▽

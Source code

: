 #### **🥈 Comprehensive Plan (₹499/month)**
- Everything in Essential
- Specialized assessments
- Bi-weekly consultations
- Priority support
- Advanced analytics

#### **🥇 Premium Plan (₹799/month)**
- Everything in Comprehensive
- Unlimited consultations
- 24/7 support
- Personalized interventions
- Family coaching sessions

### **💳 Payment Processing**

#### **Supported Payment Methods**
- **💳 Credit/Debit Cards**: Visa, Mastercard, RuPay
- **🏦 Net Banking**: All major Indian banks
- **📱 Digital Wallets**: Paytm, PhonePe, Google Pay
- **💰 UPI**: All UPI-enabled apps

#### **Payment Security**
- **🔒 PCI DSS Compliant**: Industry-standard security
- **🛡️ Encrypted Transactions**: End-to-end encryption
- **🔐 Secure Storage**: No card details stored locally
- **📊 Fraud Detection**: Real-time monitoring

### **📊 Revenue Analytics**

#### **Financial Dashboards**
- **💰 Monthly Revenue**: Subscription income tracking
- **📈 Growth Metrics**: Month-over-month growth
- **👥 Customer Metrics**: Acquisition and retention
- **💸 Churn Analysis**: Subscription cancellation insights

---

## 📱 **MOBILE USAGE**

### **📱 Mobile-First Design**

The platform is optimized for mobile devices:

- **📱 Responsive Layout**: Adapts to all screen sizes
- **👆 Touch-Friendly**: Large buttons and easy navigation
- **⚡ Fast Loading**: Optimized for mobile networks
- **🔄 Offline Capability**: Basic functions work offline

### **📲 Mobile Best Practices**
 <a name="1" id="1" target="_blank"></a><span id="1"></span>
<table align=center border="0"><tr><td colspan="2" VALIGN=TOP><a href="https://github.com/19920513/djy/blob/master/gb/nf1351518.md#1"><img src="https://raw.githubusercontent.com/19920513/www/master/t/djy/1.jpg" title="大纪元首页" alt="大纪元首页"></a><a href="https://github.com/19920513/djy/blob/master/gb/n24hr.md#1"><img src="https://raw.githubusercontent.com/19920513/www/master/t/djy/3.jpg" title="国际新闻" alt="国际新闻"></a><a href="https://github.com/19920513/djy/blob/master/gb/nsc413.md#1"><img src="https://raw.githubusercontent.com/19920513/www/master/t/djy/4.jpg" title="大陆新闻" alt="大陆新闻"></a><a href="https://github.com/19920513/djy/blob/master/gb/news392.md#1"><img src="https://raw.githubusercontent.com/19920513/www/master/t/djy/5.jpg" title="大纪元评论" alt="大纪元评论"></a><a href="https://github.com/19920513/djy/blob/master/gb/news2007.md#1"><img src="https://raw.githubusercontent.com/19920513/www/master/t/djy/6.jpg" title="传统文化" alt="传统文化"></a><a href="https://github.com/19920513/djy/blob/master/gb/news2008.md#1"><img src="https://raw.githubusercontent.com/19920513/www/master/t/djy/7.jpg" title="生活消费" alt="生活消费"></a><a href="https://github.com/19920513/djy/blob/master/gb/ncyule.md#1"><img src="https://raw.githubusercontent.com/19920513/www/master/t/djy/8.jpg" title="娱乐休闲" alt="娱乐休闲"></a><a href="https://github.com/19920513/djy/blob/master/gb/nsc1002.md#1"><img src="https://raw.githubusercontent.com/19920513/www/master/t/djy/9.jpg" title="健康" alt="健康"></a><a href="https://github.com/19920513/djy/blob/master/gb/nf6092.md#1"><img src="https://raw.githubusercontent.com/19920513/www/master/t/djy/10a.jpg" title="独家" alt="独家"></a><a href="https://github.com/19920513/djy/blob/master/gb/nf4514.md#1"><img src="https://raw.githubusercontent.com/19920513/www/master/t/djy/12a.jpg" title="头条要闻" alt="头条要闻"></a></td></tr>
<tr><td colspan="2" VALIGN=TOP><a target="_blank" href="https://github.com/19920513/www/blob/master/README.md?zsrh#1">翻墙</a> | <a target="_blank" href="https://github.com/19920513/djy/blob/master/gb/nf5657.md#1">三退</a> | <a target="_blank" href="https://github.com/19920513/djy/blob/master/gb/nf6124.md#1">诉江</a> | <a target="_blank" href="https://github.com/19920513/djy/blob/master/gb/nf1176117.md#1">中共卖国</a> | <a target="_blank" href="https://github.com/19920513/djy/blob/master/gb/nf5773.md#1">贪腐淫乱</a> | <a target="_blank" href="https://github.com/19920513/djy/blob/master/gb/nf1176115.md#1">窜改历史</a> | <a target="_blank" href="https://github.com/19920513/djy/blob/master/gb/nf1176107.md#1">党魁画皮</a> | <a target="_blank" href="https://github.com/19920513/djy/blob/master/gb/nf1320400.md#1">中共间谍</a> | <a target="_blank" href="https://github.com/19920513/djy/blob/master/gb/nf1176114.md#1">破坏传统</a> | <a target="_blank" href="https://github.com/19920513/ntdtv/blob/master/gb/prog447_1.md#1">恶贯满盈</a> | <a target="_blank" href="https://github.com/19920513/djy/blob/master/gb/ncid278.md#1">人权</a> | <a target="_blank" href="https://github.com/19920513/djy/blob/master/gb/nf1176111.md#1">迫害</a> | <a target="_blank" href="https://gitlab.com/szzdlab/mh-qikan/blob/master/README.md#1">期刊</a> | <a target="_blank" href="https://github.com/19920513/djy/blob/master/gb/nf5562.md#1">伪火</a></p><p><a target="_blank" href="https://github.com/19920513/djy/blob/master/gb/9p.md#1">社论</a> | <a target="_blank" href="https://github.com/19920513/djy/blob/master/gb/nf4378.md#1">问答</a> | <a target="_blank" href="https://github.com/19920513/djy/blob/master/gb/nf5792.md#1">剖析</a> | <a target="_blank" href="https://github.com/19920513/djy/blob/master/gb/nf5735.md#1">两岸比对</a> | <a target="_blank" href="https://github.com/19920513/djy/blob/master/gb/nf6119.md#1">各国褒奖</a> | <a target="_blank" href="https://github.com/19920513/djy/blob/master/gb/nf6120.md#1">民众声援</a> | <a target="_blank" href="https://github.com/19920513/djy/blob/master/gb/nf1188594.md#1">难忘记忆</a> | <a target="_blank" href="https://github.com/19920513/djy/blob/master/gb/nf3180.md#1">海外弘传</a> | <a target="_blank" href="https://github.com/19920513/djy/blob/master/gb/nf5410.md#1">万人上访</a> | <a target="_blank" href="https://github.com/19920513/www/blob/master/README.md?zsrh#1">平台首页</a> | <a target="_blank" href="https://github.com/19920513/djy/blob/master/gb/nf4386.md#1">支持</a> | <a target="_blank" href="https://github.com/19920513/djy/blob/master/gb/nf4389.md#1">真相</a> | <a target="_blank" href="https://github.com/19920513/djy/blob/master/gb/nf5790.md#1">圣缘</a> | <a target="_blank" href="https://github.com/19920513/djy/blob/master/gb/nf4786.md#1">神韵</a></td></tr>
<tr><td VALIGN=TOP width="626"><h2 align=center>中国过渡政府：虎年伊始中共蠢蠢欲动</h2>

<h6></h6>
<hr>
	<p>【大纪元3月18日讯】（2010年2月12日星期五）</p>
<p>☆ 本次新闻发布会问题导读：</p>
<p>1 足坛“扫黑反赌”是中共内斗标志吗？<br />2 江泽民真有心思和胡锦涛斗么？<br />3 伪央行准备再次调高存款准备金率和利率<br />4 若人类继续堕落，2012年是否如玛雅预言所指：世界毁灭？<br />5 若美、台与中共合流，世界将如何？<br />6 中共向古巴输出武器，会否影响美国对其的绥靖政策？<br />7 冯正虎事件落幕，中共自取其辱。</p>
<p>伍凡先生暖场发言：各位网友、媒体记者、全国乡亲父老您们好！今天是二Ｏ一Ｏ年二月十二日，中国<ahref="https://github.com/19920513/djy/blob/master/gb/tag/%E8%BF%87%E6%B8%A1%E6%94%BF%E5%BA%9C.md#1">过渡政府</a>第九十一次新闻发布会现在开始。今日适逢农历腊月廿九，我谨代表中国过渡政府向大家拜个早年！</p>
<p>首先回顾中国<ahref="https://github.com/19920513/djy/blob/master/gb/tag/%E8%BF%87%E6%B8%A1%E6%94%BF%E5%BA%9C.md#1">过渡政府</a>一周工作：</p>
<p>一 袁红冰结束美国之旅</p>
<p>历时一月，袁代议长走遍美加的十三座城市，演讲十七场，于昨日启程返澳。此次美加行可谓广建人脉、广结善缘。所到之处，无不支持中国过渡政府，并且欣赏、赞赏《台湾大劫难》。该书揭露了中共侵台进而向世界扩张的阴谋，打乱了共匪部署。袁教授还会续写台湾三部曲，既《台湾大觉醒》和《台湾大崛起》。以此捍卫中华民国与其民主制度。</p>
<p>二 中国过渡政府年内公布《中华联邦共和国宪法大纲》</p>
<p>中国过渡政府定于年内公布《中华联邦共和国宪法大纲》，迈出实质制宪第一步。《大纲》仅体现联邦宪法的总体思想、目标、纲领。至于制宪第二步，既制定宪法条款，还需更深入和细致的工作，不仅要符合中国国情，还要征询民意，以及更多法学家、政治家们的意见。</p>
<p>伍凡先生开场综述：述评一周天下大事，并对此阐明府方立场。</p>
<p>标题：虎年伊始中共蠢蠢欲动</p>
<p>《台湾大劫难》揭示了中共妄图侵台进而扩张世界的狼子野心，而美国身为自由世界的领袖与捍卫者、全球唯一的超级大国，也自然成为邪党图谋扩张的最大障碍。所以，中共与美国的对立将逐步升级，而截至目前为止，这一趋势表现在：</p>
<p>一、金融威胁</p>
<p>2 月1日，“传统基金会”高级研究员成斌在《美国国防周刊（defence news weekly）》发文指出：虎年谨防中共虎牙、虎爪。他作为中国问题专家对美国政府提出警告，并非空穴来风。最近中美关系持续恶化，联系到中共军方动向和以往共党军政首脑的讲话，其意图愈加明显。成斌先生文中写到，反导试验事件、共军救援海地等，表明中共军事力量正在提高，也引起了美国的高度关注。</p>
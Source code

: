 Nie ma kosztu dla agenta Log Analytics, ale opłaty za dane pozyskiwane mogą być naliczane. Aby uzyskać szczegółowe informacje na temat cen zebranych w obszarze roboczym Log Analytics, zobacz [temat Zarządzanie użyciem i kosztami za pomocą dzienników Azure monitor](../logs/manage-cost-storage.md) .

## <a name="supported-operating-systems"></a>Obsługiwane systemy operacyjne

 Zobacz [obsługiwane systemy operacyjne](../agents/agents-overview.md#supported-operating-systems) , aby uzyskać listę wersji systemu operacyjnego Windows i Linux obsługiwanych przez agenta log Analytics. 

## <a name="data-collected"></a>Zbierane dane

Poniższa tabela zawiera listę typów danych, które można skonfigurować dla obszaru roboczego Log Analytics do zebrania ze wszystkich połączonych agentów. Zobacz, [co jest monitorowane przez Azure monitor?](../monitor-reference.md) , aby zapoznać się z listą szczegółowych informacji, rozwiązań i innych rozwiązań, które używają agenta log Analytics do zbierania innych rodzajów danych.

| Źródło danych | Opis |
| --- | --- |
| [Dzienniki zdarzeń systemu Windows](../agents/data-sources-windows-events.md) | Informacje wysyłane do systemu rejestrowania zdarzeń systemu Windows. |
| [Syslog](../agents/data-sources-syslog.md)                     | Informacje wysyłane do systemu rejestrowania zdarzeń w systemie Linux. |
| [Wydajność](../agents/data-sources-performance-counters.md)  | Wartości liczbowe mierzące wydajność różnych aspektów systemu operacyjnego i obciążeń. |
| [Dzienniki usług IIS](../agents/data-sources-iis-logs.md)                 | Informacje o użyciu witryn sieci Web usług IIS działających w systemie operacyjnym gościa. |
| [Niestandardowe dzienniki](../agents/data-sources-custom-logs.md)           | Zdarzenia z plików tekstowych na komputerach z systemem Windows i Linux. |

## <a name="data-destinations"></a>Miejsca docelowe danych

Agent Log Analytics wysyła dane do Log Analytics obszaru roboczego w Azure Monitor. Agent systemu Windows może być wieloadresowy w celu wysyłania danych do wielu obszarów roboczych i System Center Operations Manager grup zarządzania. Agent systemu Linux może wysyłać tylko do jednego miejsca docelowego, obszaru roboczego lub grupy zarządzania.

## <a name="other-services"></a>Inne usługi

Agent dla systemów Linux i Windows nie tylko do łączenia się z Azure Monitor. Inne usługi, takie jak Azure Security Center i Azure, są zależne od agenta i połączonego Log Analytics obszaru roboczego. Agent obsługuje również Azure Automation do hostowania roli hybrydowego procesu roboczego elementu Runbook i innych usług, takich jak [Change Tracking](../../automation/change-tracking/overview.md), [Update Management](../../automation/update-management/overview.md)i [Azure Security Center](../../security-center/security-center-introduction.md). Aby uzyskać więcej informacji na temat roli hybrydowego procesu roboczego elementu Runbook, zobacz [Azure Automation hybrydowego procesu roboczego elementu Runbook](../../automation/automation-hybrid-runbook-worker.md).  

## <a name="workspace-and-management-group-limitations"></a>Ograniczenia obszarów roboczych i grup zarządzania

△

• **Exercise prompt**: State how many lines of the data contain the word "zdarzeń". Nothing besides the number belongs in the reply.

• **Task output**: 2